The further circumstance is mentioned to show that Mrs. Ball perverted her husband’s mind as to his children, that she gave her two-year-old claim against Charles for laundry work to a lawyer for collection. The debt was contracted before her marriage. Charles made no claim but that he owed it and testified that his father probably sanctioned her effort *52to collect it. Why should not she have taken the course she did to coerce tbe young man into paying the bill be owed ber for washing ? It was contracted when he had no claim, moral or otherwise, upon her for gratuitous services. He was abundantly able to pay the bill. Why is there anything in the incident to the discredit of Mrs. Ball? Furthermore, as we read the evidence, contrary to the finding, the claim was not given to the lawyer for collection before a demand was made upon Charles. lie testified, “She gave the claim to Charles Smith, attorney, after I refused to pay it.” Mr. Ball may well have been indignant because of his son refusing to pay the laundry bill and thought to discipline him in the matter, as was done. Certainly the incident is not worthy of any consideration against Mrs. Ball.
As indicative of undue influence having been exercised and being active and efficient after the will was made, an incident of Mr. Ball having spoken in a very complimentary way to Mr. Schliesman in regard to the manner his wife was caring for him, considering his very bad condition which required close attention and services of a nature very difficult to obtain or render, all of which Mr. Schliesman had observed for himself; also the fact of Mr. Ball having requested that the making of his will might be kept secret, which was a perfectly natural thing, and other matters which, from our viewpoint do not fairly admit of any inference unfavorable to the proponent of the will.

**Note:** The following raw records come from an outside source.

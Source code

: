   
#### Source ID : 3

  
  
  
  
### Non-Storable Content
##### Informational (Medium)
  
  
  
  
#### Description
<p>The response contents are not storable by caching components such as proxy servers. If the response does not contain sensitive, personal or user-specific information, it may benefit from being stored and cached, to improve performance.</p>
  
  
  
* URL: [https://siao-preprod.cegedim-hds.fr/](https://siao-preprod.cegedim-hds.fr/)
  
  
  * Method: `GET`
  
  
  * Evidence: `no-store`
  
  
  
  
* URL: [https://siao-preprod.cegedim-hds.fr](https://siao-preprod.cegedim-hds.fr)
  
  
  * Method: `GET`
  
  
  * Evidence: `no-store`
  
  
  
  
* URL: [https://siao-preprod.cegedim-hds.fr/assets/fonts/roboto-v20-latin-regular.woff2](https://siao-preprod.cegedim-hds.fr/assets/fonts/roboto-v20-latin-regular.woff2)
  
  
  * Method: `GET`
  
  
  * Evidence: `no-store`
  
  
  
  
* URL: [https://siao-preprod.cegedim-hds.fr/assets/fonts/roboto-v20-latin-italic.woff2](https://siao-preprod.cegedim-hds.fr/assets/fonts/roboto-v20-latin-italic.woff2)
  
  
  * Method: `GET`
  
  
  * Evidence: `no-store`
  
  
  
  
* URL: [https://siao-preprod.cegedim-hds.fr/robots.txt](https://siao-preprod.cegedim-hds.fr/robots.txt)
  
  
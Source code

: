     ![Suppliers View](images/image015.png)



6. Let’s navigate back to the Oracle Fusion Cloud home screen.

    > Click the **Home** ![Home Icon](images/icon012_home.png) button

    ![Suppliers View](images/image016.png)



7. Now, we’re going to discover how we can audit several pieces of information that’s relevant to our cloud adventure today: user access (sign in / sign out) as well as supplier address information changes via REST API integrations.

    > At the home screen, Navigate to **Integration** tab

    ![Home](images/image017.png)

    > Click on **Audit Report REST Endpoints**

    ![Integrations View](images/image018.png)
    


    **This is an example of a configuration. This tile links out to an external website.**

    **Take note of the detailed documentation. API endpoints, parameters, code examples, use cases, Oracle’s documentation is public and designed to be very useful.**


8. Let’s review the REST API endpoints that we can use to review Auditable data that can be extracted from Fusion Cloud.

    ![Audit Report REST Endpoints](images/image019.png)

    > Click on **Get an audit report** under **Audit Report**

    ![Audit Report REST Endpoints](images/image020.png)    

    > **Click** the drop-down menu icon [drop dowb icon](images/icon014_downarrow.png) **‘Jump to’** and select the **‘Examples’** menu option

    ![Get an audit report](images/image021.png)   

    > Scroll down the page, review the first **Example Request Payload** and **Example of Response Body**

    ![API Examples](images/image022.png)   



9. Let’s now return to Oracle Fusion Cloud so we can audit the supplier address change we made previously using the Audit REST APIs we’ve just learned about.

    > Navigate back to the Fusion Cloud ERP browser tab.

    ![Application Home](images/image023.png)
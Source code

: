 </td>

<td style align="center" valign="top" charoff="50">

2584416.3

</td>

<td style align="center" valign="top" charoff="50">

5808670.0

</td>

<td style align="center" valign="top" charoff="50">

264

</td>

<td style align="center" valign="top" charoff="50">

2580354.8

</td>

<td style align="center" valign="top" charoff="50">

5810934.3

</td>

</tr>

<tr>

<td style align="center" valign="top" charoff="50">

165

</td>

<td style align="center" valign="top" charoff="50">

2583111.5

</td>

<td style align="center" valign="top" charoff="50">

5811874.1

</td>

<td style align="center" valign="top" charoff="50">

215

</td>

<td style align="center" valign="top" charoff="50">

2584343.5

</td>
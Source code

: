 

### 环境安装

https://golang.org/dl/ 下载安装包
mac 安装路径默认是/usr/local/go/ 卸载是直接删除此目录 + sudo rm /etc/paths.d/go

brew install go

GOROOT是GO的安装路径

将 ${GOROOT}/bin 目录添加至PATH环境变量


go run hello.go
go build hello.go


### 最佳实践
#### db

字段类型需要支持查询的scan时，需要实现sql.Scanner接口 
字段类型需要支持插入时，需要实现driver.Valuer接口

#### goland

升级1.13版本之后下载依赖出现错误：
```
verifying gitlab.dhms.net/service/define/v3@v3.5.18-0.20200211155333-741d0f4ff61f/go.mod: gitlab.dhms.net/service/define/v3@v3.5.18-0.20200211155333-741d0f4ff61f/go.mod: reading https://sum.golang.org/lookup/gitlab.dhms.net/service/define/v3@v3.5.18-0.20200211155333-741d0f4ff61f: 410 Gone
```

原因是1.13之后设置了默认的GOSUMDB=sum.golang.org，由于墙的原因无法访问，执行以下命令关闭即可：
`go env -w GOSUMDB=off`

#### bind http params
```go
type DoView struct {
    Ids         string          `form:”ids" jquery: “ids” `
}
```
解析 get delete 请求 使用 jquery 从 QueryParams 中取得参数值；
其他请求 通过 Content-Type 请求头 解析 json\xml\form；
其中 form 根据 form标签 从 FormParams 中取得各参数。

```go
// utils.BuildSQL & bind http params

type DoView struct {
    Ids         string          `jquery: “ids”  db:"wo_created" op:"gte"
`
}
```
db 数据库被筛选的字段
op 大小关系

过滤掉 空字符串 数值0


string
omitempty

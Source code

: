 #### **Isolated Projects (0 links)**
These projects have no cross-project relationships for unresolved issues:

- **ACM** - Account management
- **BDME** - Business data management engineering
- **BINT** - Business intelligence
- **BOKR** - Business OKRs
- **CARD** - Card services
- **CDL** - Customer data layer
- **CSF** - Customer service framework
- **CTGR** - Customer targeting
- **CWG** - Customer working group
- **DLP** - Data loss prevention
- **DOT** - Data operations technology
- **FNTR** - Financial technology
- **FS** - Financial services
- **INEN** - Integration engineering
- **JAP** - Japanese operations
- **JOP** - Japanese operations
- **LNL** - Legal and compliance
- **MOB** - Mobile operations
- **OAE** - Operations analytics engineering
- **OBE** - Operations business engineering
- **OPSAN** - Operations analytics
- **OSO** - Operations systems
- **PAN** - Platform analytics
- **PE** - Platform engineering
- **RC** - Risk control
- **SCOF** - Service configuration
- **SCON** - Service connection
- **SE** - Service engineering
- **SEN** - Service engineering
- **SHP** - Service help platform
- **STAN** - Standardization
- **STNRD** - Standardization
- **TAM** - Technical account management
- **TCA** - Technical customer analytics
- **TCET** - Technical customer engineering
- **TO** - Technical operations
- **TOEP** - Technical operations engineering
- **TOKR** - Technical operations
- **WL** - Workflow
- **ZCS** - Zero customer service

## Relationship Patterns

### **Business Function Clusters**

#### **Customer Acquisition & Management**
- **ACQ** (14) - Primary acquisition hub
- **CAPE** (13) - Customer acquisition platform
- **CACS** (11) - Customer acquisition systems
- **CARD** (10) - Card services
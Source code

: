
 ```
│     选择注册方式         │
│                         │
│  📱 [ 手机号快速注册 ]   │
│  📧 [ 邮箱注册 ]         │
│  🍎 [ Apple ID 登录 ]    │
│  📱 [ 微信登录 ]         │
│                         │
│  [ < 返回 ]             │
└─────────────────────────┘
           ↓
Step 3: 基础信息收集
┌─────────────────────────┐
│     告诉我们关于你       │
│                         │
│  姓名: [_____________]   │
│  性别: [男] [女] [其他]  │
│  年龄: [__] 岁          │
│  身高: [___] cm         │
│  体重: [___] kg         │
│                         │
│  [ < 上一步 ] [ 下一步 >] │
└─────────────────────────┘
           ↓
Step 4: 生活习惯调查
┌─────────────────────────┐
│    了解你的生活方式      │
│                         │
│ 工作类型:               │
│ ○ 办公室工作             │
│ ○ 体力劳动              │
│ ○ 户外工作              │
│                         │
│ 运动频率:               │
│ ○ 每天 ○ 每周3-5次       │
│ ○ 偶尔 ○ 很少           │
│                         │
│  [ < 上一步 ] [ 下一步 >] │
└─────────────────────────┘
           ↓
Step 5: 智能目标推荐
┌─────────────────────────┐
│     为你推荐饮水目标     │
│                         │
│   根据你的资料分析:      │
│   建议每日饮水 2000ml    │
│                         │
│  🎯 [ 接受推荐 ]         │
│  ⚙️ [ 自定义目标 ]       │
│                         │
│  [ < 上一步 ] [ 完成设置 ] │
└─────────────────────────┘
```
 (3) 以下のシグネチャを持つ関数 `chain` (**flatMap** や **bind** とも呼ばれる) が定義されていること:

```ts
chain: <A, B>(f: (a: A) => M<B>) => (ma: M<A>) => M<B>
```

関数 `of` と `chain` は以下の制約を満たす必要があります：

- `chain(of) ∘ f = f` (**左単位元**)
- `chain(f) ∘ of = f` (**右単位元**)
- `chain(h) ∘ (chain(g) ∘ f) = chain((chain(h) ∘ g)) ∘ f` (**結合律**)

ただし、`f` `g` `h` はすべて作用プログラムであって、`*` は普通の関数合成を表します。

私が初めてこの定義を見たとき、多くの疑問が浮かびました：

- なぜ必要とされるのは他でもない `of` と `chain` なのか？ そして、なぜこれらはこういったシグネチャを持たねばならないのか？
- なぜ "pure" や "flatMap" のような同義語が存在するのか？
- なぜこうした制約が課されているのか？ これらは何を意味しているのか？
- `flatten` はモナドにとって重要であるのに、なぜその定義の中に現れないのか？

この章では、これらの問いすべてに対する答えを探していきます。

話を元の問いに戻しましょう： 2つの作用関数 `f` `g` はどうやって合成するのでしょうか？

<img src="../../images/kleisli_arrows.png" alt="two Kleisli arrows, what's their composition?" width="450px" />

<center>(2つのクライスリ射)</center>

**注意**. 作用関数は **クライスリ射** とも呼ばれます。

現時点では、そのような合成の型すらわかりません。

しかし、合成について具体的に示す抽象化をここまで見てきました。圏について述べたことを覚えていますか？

It does not seem necessary to prolong the discussion. The only fair excuse for treating the case with so much fulness as we have is the fact, as it seems, that efficient undue influence was found from many circumstances which, as we look at the matter, hardly are of sufficient weight to arouse suspicion. Some really convincing evidentiary circumstances or direct evidence of undue influence is necessary in a case of this sort, particularly, where the alleged wrongdoer and the victim were husband and wife. Setting aside a man’s will is a *53very serious matter in. any case. It should not be done on mere suspicion or inconclusive circumstances. Proceedings in respect to such a matter should be with special care, where testamentary capacity is evident and the result may lead to defeat an apparent purpose of the testator to make his wife his beneficiary on account of peculiar circumstances, and the amount of property involved is quite moderate. To turn incidents of such wifely attention to a husband in his last days as a capable, faithful woman in good health, may and would be naturally expected, to bestow, so as to have the cast of an attempt to perpetrate a fraud, would be going too far. It seems that the evidence was not considered from quite the proper legal standpoint, — that inferences of wrong doing were deduced from incidents which were natural, rightful, and commendable, and that the refusal to admit the will to probate should not be sustained.
By the Court.- — The judgment is reversed, and cause remanded with instructions to reverse the judgment of the county court and to establish the will and remand the proceedings to such county court with directions for the settlement of the estate under the will. Costs taxed in this court to be paid out of the estate.